My bucket list:
In any case why do so many bucket lists simply list expensive trips and material acquisition? One would think that in compiling a true bucket list, material acquisition would be of little concern and no value. What about personal challenges, charitable work or anything not self-absorbed? Maybe the issue is our forurm so its back to Medecins Sans Frontieres for me.
Allow me to help you out. The idea behind the 'Bucket List' is in fact that you make a list of things YOU would LIKE TO ACCOMPLISH before you kick that bucket.
All the things you list? Those are things that I do all the time. I personally have tried to live the same life as my father. Go out of my way to help those in need. I cannot tell you how many times, when on the road, I stop and help someone broke down on the side of the road.
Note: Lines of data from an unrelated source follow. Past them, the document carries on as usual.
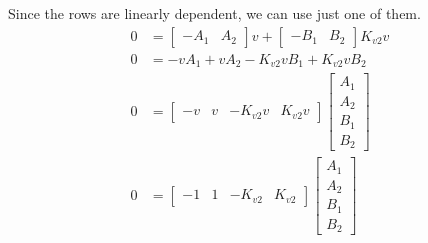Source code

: Since the rows are linearly dependent, we can use just one of them.
\begin{align*}
  0 &=
    \begin{bmatrix}
      -A_1 & A_2
    \end{bmatrix} v +
    \begin{bmatrix}
      -B_1 & B_2
    \end{bmatrix} K_{v2} v \\
  0 &= -v A_1 + v A_2 - K_{v2} v B_1 + K_{v2} v B_2 \\
  0 &=
    \begin{bmatrix}
      -v & v & -K_{v2} v & K_{v2} v
    \end{bmatrix}
    \begin{bmatrix}
      A_1 \\
      A_2 \\
      B_1 \\
      B_2
    \end{bmatrix} \\
  0 &=
    \begin{bmatrix}
      -1 & 1 & -K_{v2} & K_{v2}
    \end{bmatrix}
    \begin{bmatrix}
      A_1 \\
      A_2 \\
      B_1 \\
      B_2
    \end{bmatrix}
\end{align*}


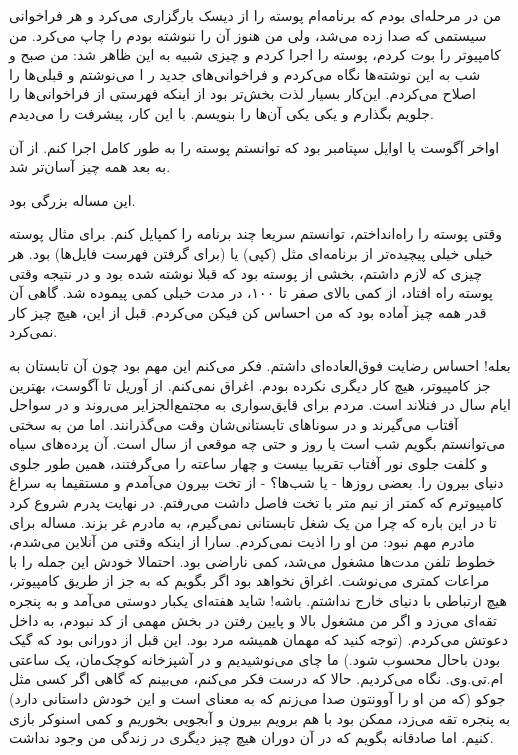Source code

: من در مرحله‌ای بودم که برنامه‌ام پوسته را از دیسک بارگزاری می‌کرد و هر
فراخوانی سیستمی که صدا زده می‌شد، ولی من هنوز آن را ننوشته بودم را چاپ
می‌کرد. من کامپیوتر را بوت کردم، پوسته را اجرا کردم و چیزی شبیه به این
ظاهر شد:  من صبح و
شب به این نوشته‌ها نگاه می‌کردم و فراخوانی‌های جدید ر ا می‌نوشتم و قبلی‌ها
را اصلاح می‌کردم. این‌کار بسیار لذت بخش‌تر بود از اینکه فهرستی از
فراخوانی‌ها را جلویم بگذارم و یکی یکی آن‌ها را بنویسم. با این کار،
پیشرفت را می‌دیدم.

اواخر آگوست یا اوایل سپتامبر بود که توانستم پوسته را به طور کامل اجرا
کنم. از آن به بعد همه چیز آسان‌تر شد.

این مساله بزرگی بود. 

وقتی پوسته را راه‌انداختم، توانستم سریعا چند برنامه را کمپایل کنم. برای
مثال پوسته خیلی خیلی پیچیده‌تر از برنامه‌ای مثل  (کپی) یا
 (برای گرفتن فهرست فایل‌ها) بود. هر چیزی که لازم داشتم، بخشی از
پوسته بود که قبلا نوشته شده بود و در نتیجه وقتی پوسته راه افتاد، از
کمی بالای صفر تا ۱۰۰، در مدت خیلی کمی پیموده شد. گاهی آن قدر همه چیز
آماده بود که من احساس کن فیکن می‌کردم. قبل از این، هیچ چیز کار نمی‌کرد.

بعله! احساس رضایت فوق‌العاده‌ای داشتم. فکر می‌کنم این مهم بود چون آن
تابستان به جز کامپیوتر، هیچ کار دیگری نکرده بودم. اغراق نمی‌کنم. از
آوریل تا آگوست، بهترین ایام سال در فنلاند است. مردم برای قایق‌سواری به
مجتمع‌الجزایر می‌روند و در سواحل آفتاب می‌گیرند و در سوناهای تابستانی‌شان
وقت می‌گذرانند. اما من به سختی می‌توانستم بگویم شب است یا روز و حتی چه
موقعی از سال است. آن پرده‌های سیاه و کلفت جلوی نور آفتاب تقریبا بیست و
چهار ساعته را می‌گرفتند، همین طور جلوی دنیای بیرون را. بعضی روزها - یا
شب‌ها؟ - از تخت بیرون می‌آمدم و مستقیما به سراغ کامپیوترم که کمتر از
نیم‌ متر با تخت فاصل داشت می‌رفتم. در نهایت پدرم شروع کرد تا در این باره
که چرا من یک شغل تابستانی نمی‌گیرم،‌ به مادرم غر بزند. مساله برای مادرم
مهم نبود: من او را اذیت نمی‌کردم. سارا از اینکه وقتی من آنلاین می‌شدم،
خطوط تلفن مدت‌ها مشغول می‌شد، کمی ناراضی بود. احتمالا خودش این جمله را
با مراعات کمتری می‌نوشت. اغراق نخواهد بود اگر بگویم که به جز از طریق
کامپیوتر، هیچ ارتباطی با دنیای خارج نداشتم. باشه!‌ شاید هفته‌ای یکبار
دوستی می‌آمد و به پنجره تقه‌ای می‌زد و اگر من مشغول بالا و پایین رفتن در
بخش مهمی از کد نبودم، به داخل دعوتش می‌کردم. (توجه کنید که مهمان همیشه
مرد بود. این قبل از دورانی بود که گیک‌ بودن باحال محسوب شود.) ما چای
می‌نوشیدیم و در آشپزخانه کوچک‌مان، یک ساعتی ام.تی.وی. نگاه می‌کردیم. حالا
که درست فکر می‌کنم، می‌بینم که گاهی اگر کسی مثل جوکو (که من او را
آوونتون صدا می‌زنم که به معنای  است و این خودش داستانی
دارد) به پنجره تقه می‌زد، ممکن بود با هم برویم بیرون و آبجویی بخوریم و
کمی اسنوکر بازی کنیم. اما صادقانه بگویم که در آن دوران هیچ چیز دیگری
در زندگی من وجود نداشت.

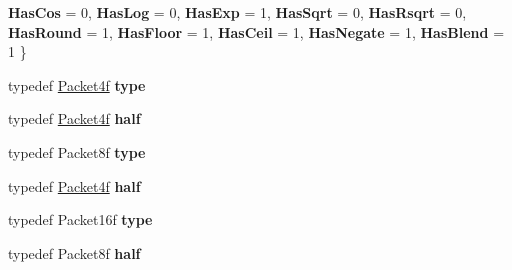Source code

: \begin{DoxyCompactItemize}
\newline
{\bfseries Has\+Cos} = 0, 
{\bfseries Has\+Log} = 0, 
{\bfseries Has\+Exp} = 1, 
{\bfseries Has\+Sqrt} = 0, 
\newline
{\bfseries Has\+Rsqrt} = 0, 
{\bfseries Has\+Round} = 1, 
{\bfseries Has\+Floor} = 1, 
{\bfseries Has\+Ceil} = 1, 
\newline
{\bfseries Has\+Negate} = 1, 
{\bfseries Has\+Blend} = 1
 \}
\item 
\mbox{\label{struct_eigen_1_1internal_1_1packet__traits_3_01float_01_4_a753e39039ed22b2dde1684c1f8c62985}} 
typedef \mbox{\hyperlink{struct_eigen_1_1internal_1_1_packet4f}{Packet4f}} {\bfseries type}
\item 
\mbox{\label{struct_eigen_1_1internal_1_1packet__traits_3_01float_01_4_ae218bb63db50937a710084a1ed9747c0}} 
typedef \mbox{\hyperlink{struct_eigen_1_1internal_1_1_packet4f}{Packet4f}} {\bfseries half}
\item 
\mbox{\label{struct_eigen_1_1internal_1_1packet__traits_3_01float_01_4_a27392d36d557f994efe8d88df4866656}} 
typedef Packet8f {\bfseries type}
\item 
\mbox{\label{struct_eigen_1_1internal_1_1packet__traits_3_01float_01_4_ae218bb63db50937a710084a1ed9747c0}} 
typedef \mbox{\hyperlink{struct_eigen_1_1internal_1_1_packet4f}{Packet4f}} {\bfseries half}
\item 
\mbox{\label{struct_eigen_1_1internal_1_1packet__traits_3_01float_01_4_ab948cae83ab260558556a8941e985b6b}} 
typedef Packet16f {\bfseries type}
\item 
\mbox{\label{struct_eigen_1_1internal_1_1packet__traits_3_01float_01_4_a1ea1055ec4df15373a78c6827648a4d4}} 
typedef Packet8f {\bfseries half}
\item 
\mbox{\label{struct_eigen_1_1internal_1_1packet__traits_3_01float_01_4_a753e39039ed22b2dde1684c1f8c62985}} 

\end{DoxyCompactItemize}
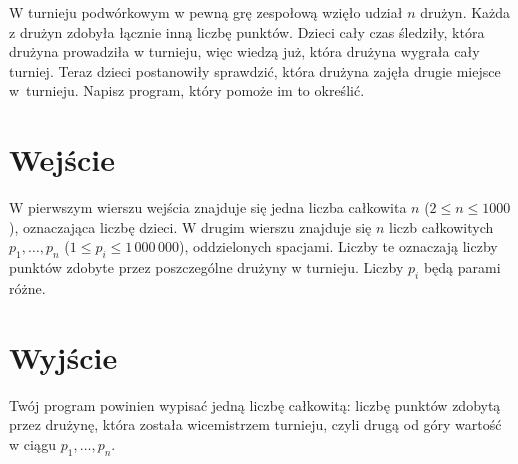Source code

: \documentclass{spiral-kurs}
\begin{document}
\makeheader
%
    W turnieju podwórkowym w pewną grę zespołową wzięło udział $n$ drużyn.
    Każda z drużyn zdobyła łącznie inną liczbę punktów.
    Dzieci cały czas śledziły, która drużyna prowadziła w turnieju, więc
    wiedzą już, która drużyna wygrała cały turniej.
    Teraz dzieci postanowiły sprawdzić, która drużyna zajęła drugie miejsce
    w~turnieju.
    Napisz program, który pomoże im to określić.

    \section{Wejście}
    W pierwszym wierszu wejścia znajduje się jedna liczba całkowita $n$
    ($2 \le n \le 1000$), oznaczająca liczbę dzieci.
    W drugim wierszu znajduje się $n$ liczb całkowitych $p_1,\ldots,p_n$
    ($1 \le p_i \le 1\,000\,000$), oddzielonych spacjami.
    Liczby te oznaczają liczby punktów zdobyte przez poszczególne drużyny w turnieju.
    Liczby $p_i$ będą parami różne.
      
    \section{Wyjście}
    Twój program powinien wypisać jedną liczbę całkowitą: liczbę punktów zdobytą
    przez drużynę, która została wicemistrzem turnieju, czyli drugą od góry wartość
    w ciągu $p_1,\ldots,p_n$.



  
\end{document}
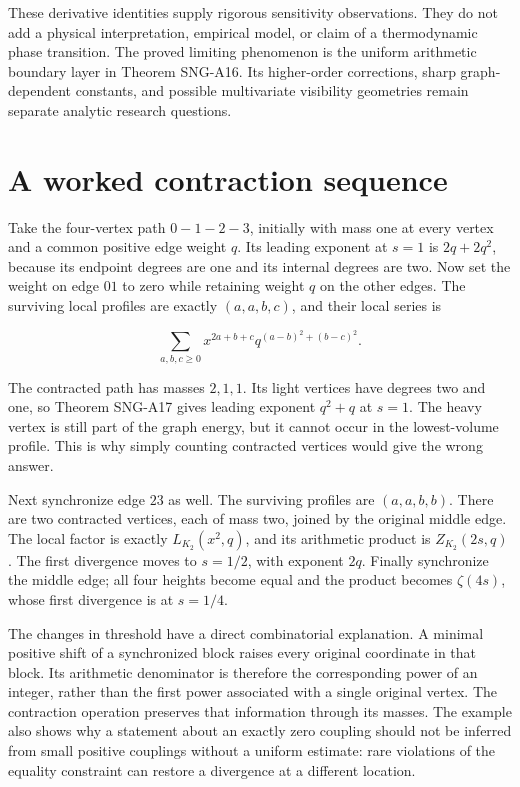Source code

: \documentclass[
  11pt,
  a4paper,
]{report}
\begin{document}
These derivative identities supply rigorous sensitivity observations.
They do not add a physical interpretation, empirical model, or claim of
a thermodynamic phase transition. The proved limiting phenomenon is the
uniform arithmetic boundary layer in Theorem SNG-A16. Its higher-order
corrections, sharp graph-dependent constants, and possible multivariate
visibility geometries remain separate analytic research questions.

\hypertarget{a-worked-contraction-sequence}{%
\section{A worked contraction
sequence}\label{a-worked-contraction-sequence}}

Take the four-vertex path \(0-1-2-3\), initially with mass one at every
vertex and a common positive edge weight \(q\). Its leading exponent at
\(s=1\) is \(2q+2q^2\), because its endpoint degrees are one and its
internal degrees are two. Now set the weight on edge \(01\) to zero
while retaining weight \(q\) on the other edges. The surviving local
profiles are exactly \((a,a,b,c)\), and their local series is

\[
 \sum_{a,b,c\ge0}x^{2a+b+c}
 q^{(a-b)^2+(b-c)^2}.
 \tag{8.7}
\]

The contracted path has masses \(2,1,1\). Its light vertices have
degrees two and one, so Theorem SNG-A17 gives leading exponent \(q^2+q\)
at \(s=1\). The heavy vertex is still part of the graph energy, but it
cannot occur in the lowest-volume profile. This is why simply counting
contracted vertices would give the wrong answer.

Next synchronize edge \(23\) as well. The surviving profiles are
\((a,a,b,b)\). There are two contracted vertices, each of mass two,
joined by the original middle edge. The local factor is exactly
\(L_{K_2}(x^2,q)\), and its arithmetic product is \(Z_{K_2}(2s,q)\). The
first divergence moves to \(s=1/2\), with exponent \(2q\). Finally
synchronize the middle edge; all four heights become equal and the
product becomes \(\zeta(4s)\), whose first divergence is at \(s=1/4\).

The changes in threshold have a direct combinatorial explanation. A
minimal positive shift of a synchronized block raises every original
coordinate in that block. Its arithmetic denominator is therefore the
corresponding power of an integer, rather than the first power
associated with a single original vertex. The contraction operation
preserves that information through its masses. The example also shows
why a statement about an exactly zero coupling should not be inferred
from small positive couplings without a uniform estimate: rare
violations of the equality constraint can restore a divergence at a
different location.
\end{document}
Dead of winter, at night, on our way to a party, an older lady (in her eighties) sitting on the side of I-70 in Denver with a flat tire while the snow swirled around her car. Fearing that someone might rear end her, I parked about 100 yards back (meters to you metric folks), put on my hazards on my CJ7 jeep, pulled out two flares, walked another 100 yards back, lit one and dropped it there, then back another 100 yards and lit the other one.
I then hoofed it back to her car, got her to pop the truck. I got her spare out, got my cross bar lug nut removal tool and my larger portable floor jack out of the back of my jeep and loosened the lug nuts and then raised the car (large Plymouth if my memory serves), got the flat off, replaced with the spare, threw the flat in the trunk and sent her on her way, refusing the payment she offered. By the time I had stowed my equipment, the flares were just burning out as the snow storm intensified. I caught a 'ration' for being late to the party, until the wife explained why. That stopped all the 'stuff' flying my way.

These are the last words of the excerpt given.